Scroll ke bawah untuk membaca berita

Logo
Politik

Terpopuler Nasional: Ijazah UGM Jokowi hingga Rencana Kembalikan Penjurusan di SMA

Sederet terpopuler isu nasional di Tempo pada Minggu, 13 April 2025.

14 April 2025 | 07.01 WIB

Presiden ke-7 Joko Widodo atau Jokowi memberikan pernyataannya seputar munculnya kembali isu yang menyebut ijazah Universitas Gadjah Mada (UGM)-nya palsu, saat ditemui di Kota Solo, Jawa Tengah, Kamis, 27 Maret 2025. TEMPO/Septhia Ryanthie
Perbesar
Presiden ke-7 Joko Widodo atau Jokowi memberikan pernyataannya seputar munculnya kembali isu yang menyebut ijazah Universitas Gadjah Mada (UGM)-nya palsu, saat ditemui di Kota Solo, Jawa Tengah, Kamis, 27 Maret 2025. TEMPO/Septhia Ryanthie

Baca berita dengan sedikit iklan, klik disini

Logo

TEMPO.CO, Jakarta - Sejumlah peristiwa politik dan pengambilan kebijakan pemerintah terus menarik perhatian publik. Polemik soal dugaan ijazah palsu mantan Presiden Joko Widodo, respons masyarakat sipil atas pernyataan Prabowo tentang koruptor, hingga rencana menerapkan sistem penjurusan di SMA mendapat sorotan paling banyak dari khalayak.
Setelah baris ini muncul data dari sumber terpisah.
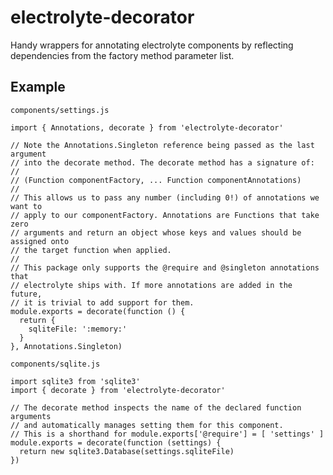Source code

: # electrolyte-decorator
Handy wrappers for annotating electrolyte components by reflecting
dependencies from the factory method parameter list.

## Example
`components/settings.js`

```es6
import { Annotations, decorate } from 'electrolyte-decorator'

// Note the Annotations.Singleton reference being passed as the last argument
// into the decorate method. The decorate method has a signature of:
//
// (Function componentFactory, ... Function componentAnnotations)
//
// This allows us to pass any number (including 0!) of annotations we want to
// apply to our componentFactory. Annotations are Functions that take zero
// arguments and return an object whose keys and values should be assigned onto
// the target function when applied.
//
// This package only supports the @require and @singleton annotations that
// electrolyte ships with. If more annotations are added in the future,
// it is trivial to add support for them.
module.exports = decorate(function () {
  return {
    sqliteFile: ':memory:'
  }
}, Annotations.Singleton)
```

`components/sqlite.js`

```es6
import sqlite3 from 'sqlite3'
import { decorate } from 'electrolyte-decorator'

// The decorate method inspects the name of the declared function arguments
// and automatically manages setting them for this component.
// This is a shorthand for module.exports['@require'] = [ 'settings' ]
module.exports = decorate(function (settings) {
  return new sqlite3.Database(settings.sqliteFile)
})
```
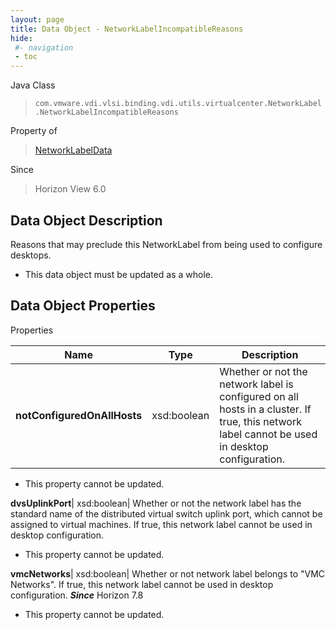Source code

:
 ```yaml
---
layout: page
title: Data Object - NetworkLabelIncompatibleReasons
hide:
 #- navigation
 - toc
---
```






Java Class  
> `com.vmware.vdi.vlsi.binding.vdi.utils.virtualcenter.NetworkLabel.NetworkLabelIncompatibleReasons`

Property of  
> [NetworkLabelData](vdi.utils.virtualcenter.NetworkLabel.NetworkLabelData.md#field_detail)

Since  
> Horizon View 6.0


## Data Object Description 

Reasons that may preclude this NetworkLabel from being used to configure desktops. 

  * This data object must be updated as a whole.



## Data Object Properties

Properties

Name |  Type |  Description   
---|---|---  
**notConfiguredOnAllHosts**|  xsd:boolean|  Whether or not the network label is configured on all hosts in a cluster. If true, this network label cannot be used in desktop configuration.   


 * This property cannot be updated.

  
**dvsUplinkPort**|  xsd:boolean|  Whether or not the network label has the standard name of the distributed virtual switch uplink port, which cannot be assigned to virtual machines. If true, this network label cannot be used in desktop configuration.   


 * This property cannot be updated.

  
**vmcNetworks**|  xsd:boolean|  Whether or not network label belongs to "VMC Networks". If true, this network label cannot be used in desktop configuration.  **_Since_** Horizon 7.8  


 * This property cannot be updated.

  
  
  
   
  
  
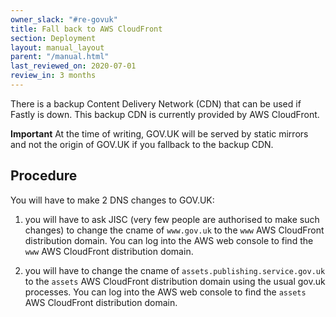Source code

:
```yaml
---
owner_slack: "#re-govuk"
title: Fall back to AWS CloudFront
section: Deployment
layout: manual_layout
parent: "/manual.html"
last_reviewed_on: 2020-07-01
review_in: 3 months
---
```


There is a backup Content Delivery Network (CDN) that can be used if Fastly is down.
This backup CDN is currently provided by AWS CloudFront.

**Important** At the time of writing, GOV.UK will be served
by static mirrors and not the origin of GOV.UK if you fallback to the backup CDN.

## Procedure

You will have to make 2 DNS changes to GOV.UK:

1. you will have to ask JISC (very few people are authorised to make such changes) to change
   the cname of `www.gov.uk` to the `www` AWS CloudFront distribution domain.
   You can log into the AWS web console to find the `www` AWS CloudFront distribution domain.

2. you will have to change the cname of `assets.publishing.service.gov.uk` to 
   the `assets` AWS CloudFront distribution domain using the usual gov.uk processes.
   You can log into the AWS web console to find the `assets` AWS CloudFront distribution domain.
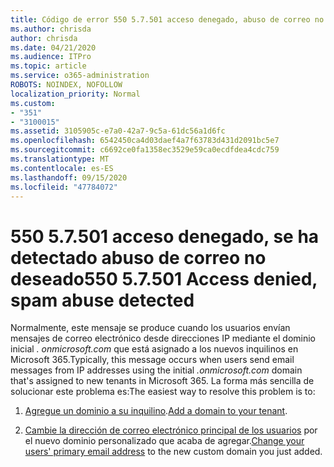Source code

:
 ```yaml
---
title: Código de error 550 5.7.501 acceso denegado, abuso de correo no deseado detectado
ms.author: chrisda
author: chrisda
ms.date: 04/21/2020
ms.audience: ITPro
ms.topic: article
ms.service: o365-administration
ROBOTS: NOINDEX, NOFOLLOW
localization_priority: Normal
ms.custom:
- "351"
- "3100015"
ms.assetid: 3105905c-e7a0-42a7-9c5a-61dc56a1d6fc
ms.openlocfilehash: 6542450ca4d03daef4a7f63783d431d2091bc5e7
ms.sourcegitcommit: c6692ce0fa1358ec3529e59ca0ecdfdea4cdc759
ms.translationtype: MT
ms.contentlocale: es-ES
ms.lasthandoff: 09/15/2020
ms.locfileid: "47784072"
---
```

# <a name="550-57501-access-denied-spam-abuse-detected"></a><span data-ttu-id="437e7-102">550 5.7.501 acceso denegado, se ha detectado abuso de correo no deseado</span><span class="sxs-lookup"><span data-stu-id="437e7-102">550 5.7.501 Access denied, spam abuse detected</span></span>

<span data-ttu-id="437e7-103">Normalmente, este mensaje se produce cuando los usuarios envían mensajes de correo electrónico desde direcciones IP mediante el dominio inicial *. onmicrosoft.com* que está asignado a los nuevos inquilinos en Microsoft 365.</span><span class="sxs-lookup"><span data-stu-id="437e7-103">Typically, this message occurs when users send email messages from IP addresses using the initial *.onmicrosoft.com* domain that's assigned to new tenants in Microsoft 365.</span></span> <span data-ttu-id="437e7-104">La forma más sencilla de solucionar este problema es:</span><span class="sxs-lookup"><span data-stu-id="437e7-104">The easiest way to resolve this problem is to:</span></span>

1. <span data-ttu-id="437e7-105">[Agregue un dominio a su inquilino](https://docs.microsoft.com/microsoft-365/admin/setup/add-domain).</span><span class="sxs-lookup"><span data-stu-id="437e7-105">[Add a domain to your tenant](https://docs.microsoft.com/microsoft-365/admin/setup/add-domain).</span></span>

2. <span data-ttu-id="437e7-106">[Cambie la dirección de correo electrónico principal de los usuarios](https://docs.microsoft.com/microsoft-365/admin/add-users/change-a-user-name-and-email-address) por el nuevo dominio personalizado que acaba de agregar.</span><span class="sxs-lookup"><span data-stu-id="437e7-106">[Change your users' primary email address](https://docs.microsoft.com/microsoft-365/admin/add-users/change-a-user-name-and-email-address) to the new custom domain you just added.</span></span>
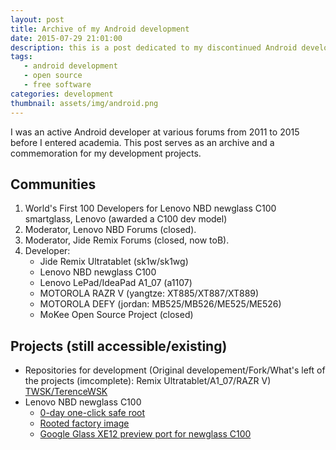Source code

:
 ```yaml
---
layout: post
title: Archive of my Android development
date: 2015-07-29 21:01:00
description: this is a post dedicated to my discontinued Android development projects
tags: 
   - android development
   - open source
   - free software
categories: development
thumbnail: assets/img/android.png
---
```

I was an active Android developer at various forums from 2011 to 2015 before I entered academia. This post serves as an archive and a commemoration for my development projects.

Communities
---------------

1. World's First 100 Developers for Lenovo NBD newglass C100 smartglass, Lenovo (awarded a C100 dev model)
2. Moderator, Lenovo NBD Forums (closed).
3. Moderator, Jide Remix Forums (closed, now toB).
4. Developer:
   * Jide Remix Ultratablet (sk1w/sk1wg)
   * Lenovo NBD newglass C100
   * Lenovo LePad/IdeaPad A1_07 (a1107)
   * MOTOROLA RAZR V (yangtze: XT885/XT887/XT889)
   * MOTOROLA DEFY (jordan: MB525/MB526/ME525/ME526)
   * MoKee Open Source Project (closed)

Projects (still accessible/existing)
---------------

* Repositories for development (Original developement/Fork/What's left of the projects (imcomplete): Remix Ultratablet/A1_07/RAZR V) [TWSK/TerenceWSK](https://github.com/TerenceWSK?tab=repositories)
* Lenovo NBD newglass C100
  * [0-day one-click safe root](https://xdaforums.com/t/one-click-safe-root-for-lenovo-nbd-new-glass-c100.3167810/)
  * [Rooted factory image](https://xdaforums.com/t/rooted-factory-image-for-lenovo-nbd-new-glass-c100-based-on-build1-2-updated.3167845/)
  * [Google Glass XE12 preview port for newglass C100](https://xdaforums.com/t/google-xe12-preview-for-lenovo-nbd-new-glass-c100.3167891/)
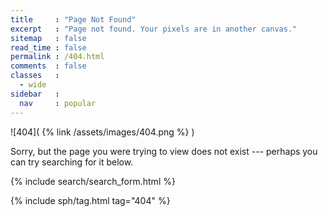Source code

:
 ```yaml
---
title     : "Page Not Found"
excerpt   : "Page not found. Your pixels are in another canvas."
sitemap   : false
read_time : false
permalink : /404.html
comments  : false
classes   :
  - wide
sidebar   :
  nav     : popular
---
```

<style>#search {background-color: #F5F5F5; }</style>

![404]( {% link /assets/images/404.png %} )

Sorry, but the page you were trying to view does not exist --- perhaps you can try searching for it below.

{% include search/search_form.html %}

{% include sph/tag.html tag="404" %}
Baca berita dengan sedikit iklan, klik disini

Logo

Baca berita dengan sedikit iklan, klik di sini

Berikut tiga pemberitaan terpopuler di nasional pada 13 April yang dirangkum Tempo: 

1. Jokowi Pertimbangkan Langkah Hukum Soal Tudingan Ijazah Palsu UGM

Presiden ke tujuh Joko Widodo atau Jokowi mengakui sedang mempertimbangkan langkah hukum terhadap pihak-pihak yang masih mempersoalkan tentang keaslian ijazahnya dari Universitas Gadjah Mada (UGM) Yogyakarta. Ayah Wakil Presiden Gibran Rakabuming Raka itu kembali menekankan bahwa siapa yang menuduh ijazah UGM-nya palsu adalah yang harus membuktikan.

"Ya dipertimbangkan untuk dikaji lebih dalam oleh pengacara (kuasa hukum) karena memang sudah disampaikan oleh Rektor UGM, terakhir juga disampaikan oleh Dekan Fakultas Kehutanan, kan sudah jelas semuanya," ujar Jokowi ketika ditemui wartawan di kediamannya di Kelurahan Sumber, Solo, Jawa Tengah, Jumat, 11 April 2025.

Jokowi mengungkapkan alasan akan mengambil langkah hukum tersebut karena ingin menunjukkan kebenarannya. Terlebih karena meskipun sudah ada pihak berkompeten menyampaikan keabsahan ijazah miliknya, yakni Rektor UGM, masih ada pihak-pihak yang terus mempersoalkannya.

"Ya kami kan ingin menunjukkan bahwa betul-betul saya ini kuliah di Fakultas Kehutanan, betul-betul ijazahnya dikeluarkan oleh Universitas Gadjah Mada dan sudah disampaikan tidak hanya sekali oleh Rektor. Oleh dekan juga sudah disampaikan, sudah dibuka seperti itu," kata Jokowi. 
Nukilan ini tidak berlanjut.